Two of the biggest names in tech — Facebook Inc (NASDAQ:FB) and Google Inc (NASDAQ:GOOG) — are massively underowned by institutional investors relative to what their weightings in the S&P 500. And where it gets even stranger, institutional ownership of the less favorable of Google’s two traded share classes — the non-voting Class C shares — is “where it should be” relative to its weighting in the S&P 500. It’s the A shares, which actually have voting rights, that are underowned.

What’s going on here? Why are big money investors shunning Facebook and Google?

Let’s look at Google first. There are two issues: The discrepancy between the share classes and the overall underweighting of Google stock by institutional investors. The latter is the easier of the two to explain. Managers don’t care about the lack of voting rights because they know their votes don’t matter. For would be activists or corporate raiders, Google is an unassailable company. It’s founders hold non-traded “super voting” class B shares that make any sort of proxy battle a virtual impossibility. GOOG’s consistent discount to GOOGL, which has actually widened recently, really makes no sense in this context, so it’s perfectly logical for an institutional manager to overweight the cheaper GOOG relative to GOOGL.

GOOG_GOOGL

As for the issue of Google being underweighted overall… well, it might come back to that point I made about Google being unassailable. Google is not known for being particularly friendly to its shareholders (see “Hey Google, Stop Being Such a Baby and Pay a Dividend“). Google is a profitable company that mints money, yet it’s developed a reputation for being the plaything of its founders rather than a profit-maximizing business.
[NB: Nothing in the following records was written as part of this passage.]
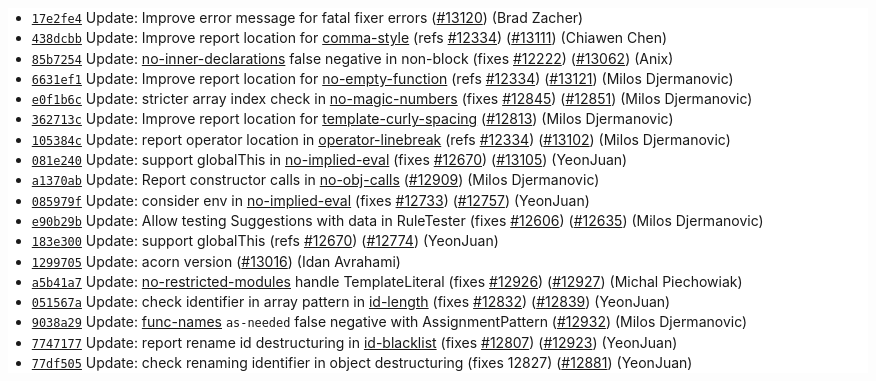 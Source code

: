 * [`17e2fe4`](https://github.com/eslint/eslint/commit/17e2fe425168e675fe7607182615e50527eedf53) Update: Improve error message for fatal fixer errors ([#13120](https://github.com/eslint/eslint/issues/13120)) (Brad Zacher)
* [`438dcbb`](https://github.com/eslint/eslint/commit/438dcbb981214d67e8848006ce45afc0fbfa1705) Update: Improve report location for [comma-style](/docs/rules/comma-style) (refs [#12334](https://github.com/eslint/eslint/issues/12334)) ([#13111](https://github.com/eslint/eslint/issues/13111)) (Chiawen Chen)
* [`85b7254`](https://github.com/eslint/eslint/commit/85b72548c0c893499c787b82f404348e1b50354d) Update: [no-inner-declarations](/docs/rules/no-inner-declarations) false negative in non-block (fixes [#12222](https://github.com/eslint/eslint/issues/12222)) ([#13062](https://github.com/eslint/eslint/issues/13062)) (Anix)
* [`6631ef1`](https://github.com/eslint/eslint/commit/6631ef1678bbdd48680fb3025c3692abd0aeec4a) Update: Improve report location for [no-empty-function](/docs/rules/no-empty-function) (refs [#12334](https://github.com/eslint/eslint/issues/12334)) ([#13121](https://github.com/eslint/eslint/issues/13121)) (Milos Djermanovic)
* [`e0f1b6c`](https://github.com/eslint/eslint/commit/e0f1b6c3d62f725b99b8c07654603b559ba43ba9) Update: stricter array index check in [no-magic-numbers](/docs/rules/no-magic-numbers) (fixes [#12845](https://github.com/eslint/eslint/issues/12845)) ([#12851](https://github.com/eslint/eslint/issues/12851)) (Milos Djermanovic)
* [`362713c`](https://github.com/eslint/eslint/commit/362713c04aa89092b2b98a77fa94a75b3c933fc6) Update: Improve report location for [template-curly-spacing](/docs/rules/template-curly-spacing) ([#12813](https://github.com/eslint/eslint/issues/12813)) (Milos Djermanovic)
* [`105384c`](https://github.com/eslint/eslint/commit/105384ccc11dcd7303104fb5a347eda1d4d48357) Update: report operator location in [operator-linebreak](/docs/rules/operator-linebreak) (refs [#12334](https://github.com/eslint/eslint/issues/12334)) ([#13102](https://github.com/eslint/eslint/issues/13102)) (Milos Djermanovic)
* [`081e240`](https://github.com/eslint/eslint/commit/081e24022a40d9a026ddd2a85c68cb8c3f18dc53) Update: support globalThis in [no-implied-eval](/docs/rules/no-implied-eval) (fixes [#12670](https://github.com/eslint/eslint/issues/12670)) ([#13105](https://github.com/eslint/eslint/issues/13105)) (YeonJuan)
* [`a1370ab`](https://github.com/eslint/eslint/commit/a1370abed72e1fb93e601816d981fa6e46204afb) Update: Report constructor calls in [no-obj-calls](/docs/rules/no-obj-calls) ([#12909](https://github.com/eslint/eslint/issues/12909)) (Milos Djermanovic)
* [`085979f`](https://github.com/eslint/eslint/commit/085979fed9a5e24a87e4d92ee79272b59211d03f) Update: consider env in [no-implied-eval](/docs/rules/no-implied-eval) (fixes [#12733](https://github.com/eslint/eslint/issues/12733)) ([#12757](https://github.com/eslint/eslint/issues/12757)) (YeonJuan)
* [`e90b29b`](https://github.com/eslint/eslint/commit/e90b29bb1f41d4e5767e33d03db5984f036586ed) Update: Allow testing Suggestions with data in RuleTester (fixes [#12606](https://github.com/eslint/eslint/issues/12606)) ([#12635](https://github.com/eslint/eslint/issues/12635)) (Milos Djermanovic)
* [`183e300`](https://github.com/eslint/eslint/commit/183e3006841c29efdd245c45a72e6cefac86ae35) Update: support globalThis (refs [#12670](https://github.com/eslint/eslint/issues/12670)) ([#12774](https://github.com/eslint/eslint/issues/12774)) (YeonJuan)
* [`1299705`](https://github.com/eslint/eslint/commit/12997058626b5167ba4b9d2ae0d0ea965a01c4be) Update: acorn version ([#13016](https://github.com/eslint/eslint/issues/13016)) (Idan Avrahami)
* [`a5b41a7`](https://github.com/eslint/eslint/commit/a5b41a75b57572e97476b06ad39b768e15b9d844) Update: [no-restricted-modules](/docs/rules/no-restricted-modules) handle TemplateLiteral (fixes [#12926](https://github.com/eslint/eslint/issues/12926)) ([#12927](https://github.com/eslint/eslint/issues/12927)) (Michal Piechowiak)
* [`051567a`](https://github.com/eslint/eslint/commit/051567adca7ca56d691bcda76f54ed72e3eae367) Update: check identifier in array pattern in [id-length](/docs/rules/id-length) (fixes [#12832](https://github.com/eslint/eslint/issues/12832)) ([#12839](https://github.com/eslint/eslint/issues/12839)) (YeonJuan)
* [`9038a29`](https://github.com/eslint/eslint/commit/9038a29569548c0563c29dbe9f7dae280ff3addd) Update: [func-names](/docs/rules/func-names) `as-needed` false negative with AssignmentPattern ([#12932](https://github.com/eslint/eslint/issues/12932)) (Milos Djermanovic)
* [`7747177`](https://github.com/eslint/eslint/commit/7747177f8504961059b7c56bdb70a820bd1114c1) Update: report rename id destructuring in [id-blacklist](/docs/rules/id-blacklist) (fixes [#12807](https://github.com/eslint/eslint/issues/12807)) ([#12923](https://github.com/eslint/eslint/issues/12923)) (YeonJuan)
* [`77df505`](https://github.com/eslint/eslint/commit/77df505d9a08496a8eaefeca4f885f54a21d5c5e) Update: check renaming identifier in object destructuring (fixes 12827) ([#12881](https://github.com/eslint/eslint/issues/12881)) (YeonJuan)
And the same goes for Facebook. Zuckerberg is a ruthless competitor and one of the few people that seems to know how to actually make money in social media. Yet Facebook has also burned through shareholder money on expensive acquisitions of dubious economic value (Oculus, Whatsapp, etc.) and expenses grew at twice the rate of revenues last quarter.

Is there a trade here?

Maybe. While I don’t see an immediate catalyst to change big money minds (neither Google nor Facebook will be paying a dividend anytime soon… sigh…), you could view the underownership as a contrarian value signal.

The safest move, however, might be a pair trade. Short GOOGL and go long GOOG and eke out an arbitrage profit as the discount closes.